About this exercise ->
Every line below that holds the string "differential" should be copied out.

*** Block opens ***

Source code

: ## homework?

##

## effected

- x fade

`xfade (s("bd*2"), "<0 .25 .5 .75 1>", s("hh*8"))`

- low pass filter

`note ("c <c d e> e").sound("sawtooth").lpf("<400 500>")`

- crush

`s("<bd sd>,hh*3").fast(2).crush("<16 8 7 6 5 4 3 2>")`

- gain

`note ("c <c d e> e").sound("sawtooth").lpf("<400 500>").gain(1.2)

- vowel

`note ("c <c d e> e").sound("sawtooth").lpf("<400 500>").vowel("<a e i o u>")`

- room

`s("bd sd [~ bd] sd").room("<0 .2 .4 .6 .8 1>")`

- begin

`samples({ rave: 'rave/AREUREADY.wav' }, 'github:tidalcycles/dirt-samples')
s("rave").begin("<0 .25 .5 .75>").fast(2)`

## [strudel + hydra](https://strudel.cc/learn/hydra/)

*** Block closes ***
*** Block opens ***

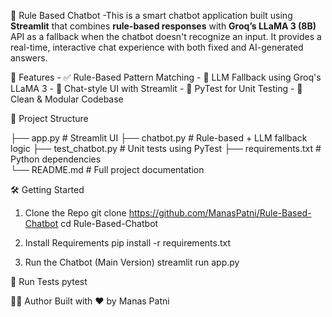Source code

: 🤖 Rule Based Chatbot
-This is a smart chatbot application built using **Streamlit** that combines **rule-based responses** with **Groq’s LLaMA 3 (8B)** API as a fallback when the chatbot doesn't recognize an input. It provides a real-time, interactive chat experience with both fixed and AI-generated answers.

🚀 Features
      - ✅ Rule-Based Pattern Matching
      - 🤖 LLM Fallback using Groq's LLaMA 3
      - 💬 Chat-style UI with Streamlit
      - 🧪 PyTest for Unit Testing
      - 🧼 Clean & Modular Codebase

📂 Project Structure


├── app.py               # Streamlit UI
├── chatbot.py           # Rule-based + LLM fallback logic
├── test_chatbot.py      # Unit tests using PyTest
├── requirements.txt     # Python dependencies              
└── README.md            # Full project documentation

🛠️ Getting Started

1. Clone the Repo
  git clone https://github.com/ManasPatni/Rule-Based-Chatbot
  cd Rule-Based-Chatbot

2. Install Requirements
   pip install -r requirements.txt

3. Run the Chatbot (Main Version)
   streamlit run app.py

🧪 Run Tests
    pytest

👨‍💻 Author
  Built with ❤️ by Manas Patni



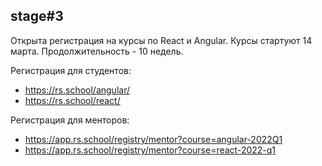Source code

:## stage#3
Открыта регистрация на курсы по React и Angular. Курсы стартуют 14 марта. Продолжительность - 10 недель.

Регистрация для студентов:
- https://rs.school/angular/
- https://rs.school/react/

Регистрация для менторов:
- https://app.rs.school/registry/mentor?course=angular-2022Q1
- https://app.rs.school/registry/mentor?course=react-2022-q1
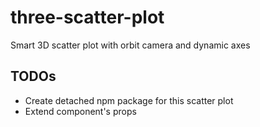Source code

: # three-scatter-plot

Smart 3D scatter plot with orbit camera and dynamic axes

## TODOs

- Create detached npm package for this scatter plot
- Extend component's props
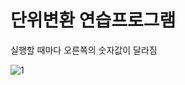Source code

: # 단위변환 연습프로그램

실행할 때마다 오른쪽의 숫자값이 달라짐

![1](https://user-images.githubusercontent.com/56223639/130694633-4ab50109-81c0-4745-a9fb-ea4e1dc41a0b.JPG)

*** Block closes ***
*** Block opens ***

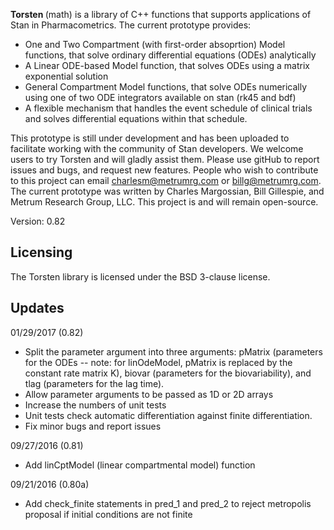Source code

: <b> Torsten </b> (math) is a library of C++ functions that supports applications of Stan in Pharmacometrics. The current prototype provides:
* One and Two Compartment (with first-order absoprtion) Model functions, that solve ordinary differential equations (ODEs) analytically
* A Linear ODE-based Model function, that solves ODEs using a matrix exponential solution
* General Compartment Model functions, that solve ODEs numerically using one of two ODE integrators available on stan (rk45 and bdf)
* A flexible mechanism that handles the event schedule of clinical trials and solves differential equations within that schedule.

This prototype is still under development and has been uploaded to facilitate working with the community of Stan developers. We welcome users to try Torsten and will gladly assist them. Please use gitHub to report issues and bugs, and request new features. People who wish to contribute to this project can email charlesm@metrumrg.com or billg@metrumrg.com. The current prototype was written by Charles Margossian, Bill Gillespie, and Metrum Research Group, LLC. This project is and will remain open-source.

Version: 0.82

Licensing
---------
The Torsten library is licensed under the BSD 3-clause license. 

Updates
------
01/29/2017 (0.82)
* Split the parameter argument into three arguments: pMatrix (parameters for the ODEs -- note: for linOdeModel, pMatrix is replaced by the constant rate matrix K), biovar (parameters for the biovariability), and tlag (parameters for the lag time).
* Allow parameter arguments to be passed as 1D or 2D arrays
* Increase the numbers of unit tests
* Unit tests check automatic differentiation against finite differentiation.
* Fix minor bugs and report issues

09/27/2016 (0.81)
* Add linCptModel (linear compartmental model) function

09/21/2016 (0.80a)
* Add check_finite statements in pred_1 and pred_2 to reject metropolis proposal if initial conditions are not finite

*** Block closes ***

Answer to the exercise ->
* One and Two Compartment (with first-order absoprtion) Model functions, that solve ordinary differential equations (ODEs) analytically
* A flexible mechanism that handles the event schedule of clinical trials and solves differential equations within that schedule.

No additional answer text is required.